## INFORMATION PROVIDED
Segment Open
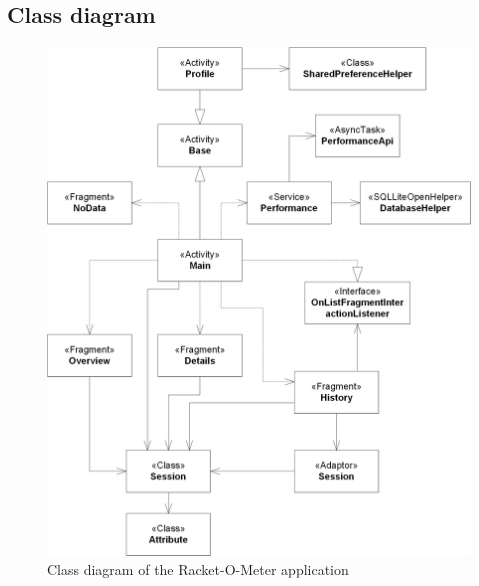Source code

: \begin{appendices}

\chapter{Class diagram}

\begin{figure}[h] \centering
	\includegraphics[width=1\textwidth]{graphics/class}
	\caption{Class diagram of the Racket-O-Meter application}
\end{figure} 

\end{appendices}
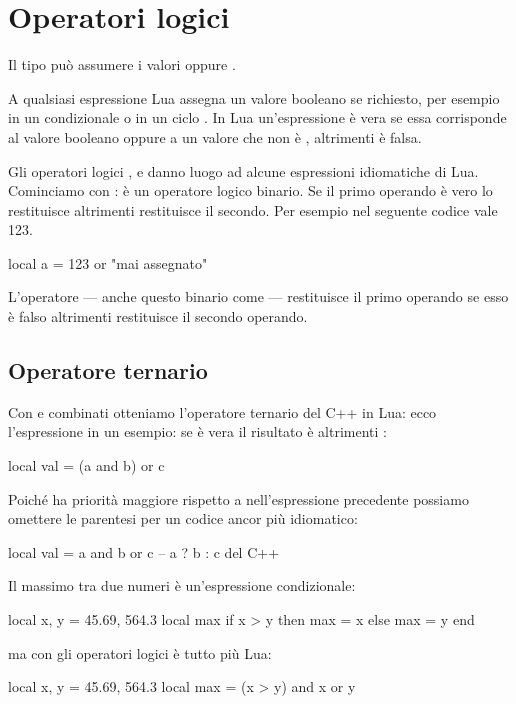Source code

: 

\chapter{Operatori logici}
\label{iiChOpLogic}

Il tipo  può assumere i valori 
oppure .

A qualsiasi espressione Lua assegna un valore booleano se richiesto, per esempio
in un condizionale  o in un ciclo . In
Lua un'espressione è vera se essa corrisponde al valore booleano
 oppure a un valore che non è ,
altrimenti è falsa.

Gli operatori logici ,  e
 danno luogo ad alcune espressioni idiomatiche di Lua.
Cominciamo con : è un operatore logico binario. Se il primo operando è
vero lo restituisce altrimenti restituisce il secondo. Per esempio nel seguente
codice  vale 123.
\begin{lines}
local a = 123 or "mai assegnato"
\end{lines}

L'operatore  --- anche questo binario come  --- restituisce il
primo operando se esso è falso altrimenti restituisce il secondo operando.

\section{Operatore ternario}
\label{iiSecOperatoreTernario}

Con  e  combinati otteniamo l'operatore ternario del C++ in
Lua: ecco l'espressione in un esempio: se  è vera il risultato è 
altrimenti :
\begin{lines}
local val = (a and b) or c
\end{lines}

Poiché  ha priorità maggiore rispetto a  nell'espressione
precedente possiamo omettere le parentesi per un codice ancor più idiomatico:
\begin{lines}
local val = a and b or c -- a ? b : c del C++
\end{lines}

Il massimo tra due numeri è un'espressione condizionale:
\begin{lines}
local x, y = 45.69, 564.3
local max
if x > y then
    max = x
else
    max = y
end
\end{lines}
ma con gli operatori logici è tutto più Lua:
\begin{lines}
local x, y = 45.69, 564.3
local max = (x > y) and x or y
\end{lines}

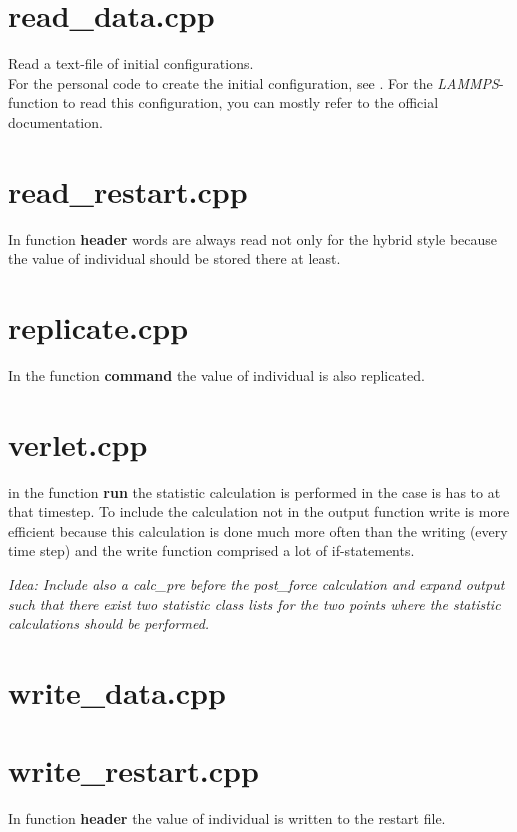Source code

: \documentclass[a4paper,10pt]{scrreprt}
\begin{document}
\section{read\_data.cpp}
Read a text-file of initial configurations.\\For the personal code to create the initial configuration, see . For the \textit{LAMMPS}-function to read this configuration, you can mostly refer to the official documentation.


\section{read\_restart.cpp}

In function \textbf{header} words are always read not only for the hybrid style because the value of individual should be stored there at least.
 
\section{replicate.cpp}

In the function \textbf{command} the value of individual is also replicated.

 
\section{verlet.cpp}

in the function \textbf{run} the statistic calculation is performed in the case is has to at that timestep. To include the calculation not in the output function write is more efficient because this calculation is done much more often than the writing (every time step) and the write function comprised a lot of if-statements.

\textit{Idea: Include also a calc\_pre before the post\_force calculation and expand output such that there exist two statistic class lists for the two points where the statistic calculations should be performed.}


\section{write\_data.cpp}


\section{write\_restart.cpp}

In function \textbf{header} the value of individual is written to the restart file.
\end{document}
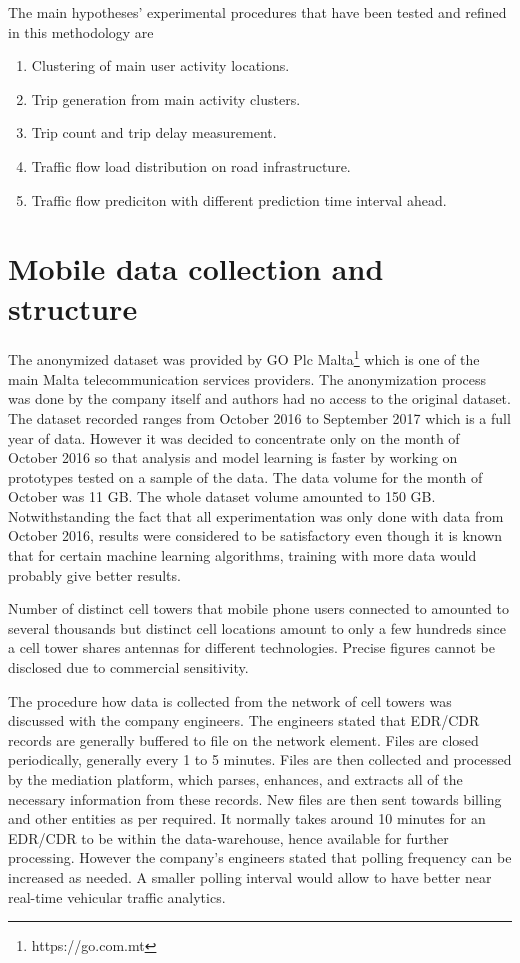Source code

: \documentclass[12pt, a4paper]{report}
\theoremstyle{definition}
\theoremstyle{definition}%
\theoremstyle{definition}%
\theoremstyle{definition}%
\theoremstyle{definition}%
\theoremstyle{definition}%
\begin{document}
The main hypotheses' experimental procedures that have been tested and refined in this methodology are 

\begin{enumerate}
	
	\item Clustering of main user activity locations. 
	\item Trip generation from main activity clusters.
	\item Trip count and trip delay measurement.
	\item Traffic flow load distribution on road infrastructure. 
	\item Traffic flow prediciton with different prediction time interval ahead.
	
\end{enumerate}

\section{Mobile data collection and structure} \label{section:methodology:mobile_data_collection_structure}

The anonymized dataset was provided by GO Plc Malta\footnote{https://go.com.mt} which is one of the main Malta telecommunication services providers. The anonymization process was done by the company itself and authors had no access to the original dataset. The dataset recorded ranges from October 2016 to September 2017 which is a full year of data. However it was decided to concentrate only on the month of October 2016 so that analysis and model learning is faster by working on prototypes tested on a sample of the data. The data volume for the month of October was 11 GB. The whole dataset volume amounted to 150 GB. Notwithstanding the fact that all experimentation was only done with data from October 2016, results were considered to be satisfactory even though it is known that for certain machine learning algorithms, training with more data would probably give better results. 

Number of distinct cell towers that mobile phone users connected to amounted to several thousands but distinct cell locations amount to only a few hundreds since a cell tower shares antennas for different technologies. Precise figures cannot be disclosed due to commercial sensitivity.

The procedure how data is collected from the network of cell towers was discussed with the company engineers. The engineers stated that EDR/CDR records are generally buffered to file on the network element. Files are closed periodically, generally every 1 to 5 minutes. Files are then collected and processed by the mediation platform, which parses, enhances, and extracts all of the necessary information from these records. New files are then sent towards billing and other entities as per required. It normally takes around 10 minutes for an EDR/CDR to be within the data-warehouse, hence available for further processing. However the company's engineers stated that polling frequency can be increased as needed. A smaller polling interval would allow to have better near real-time vehicular traffic analytics.
\end{document}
Segment Closed
## WORK TO BE COMPLETED
Read each line of the material, and wherever the word "chapter" turns up, copy that line.

## RESULT OF THIS TASK
\chapter{Class diagram}
\chapter{Operatori logici}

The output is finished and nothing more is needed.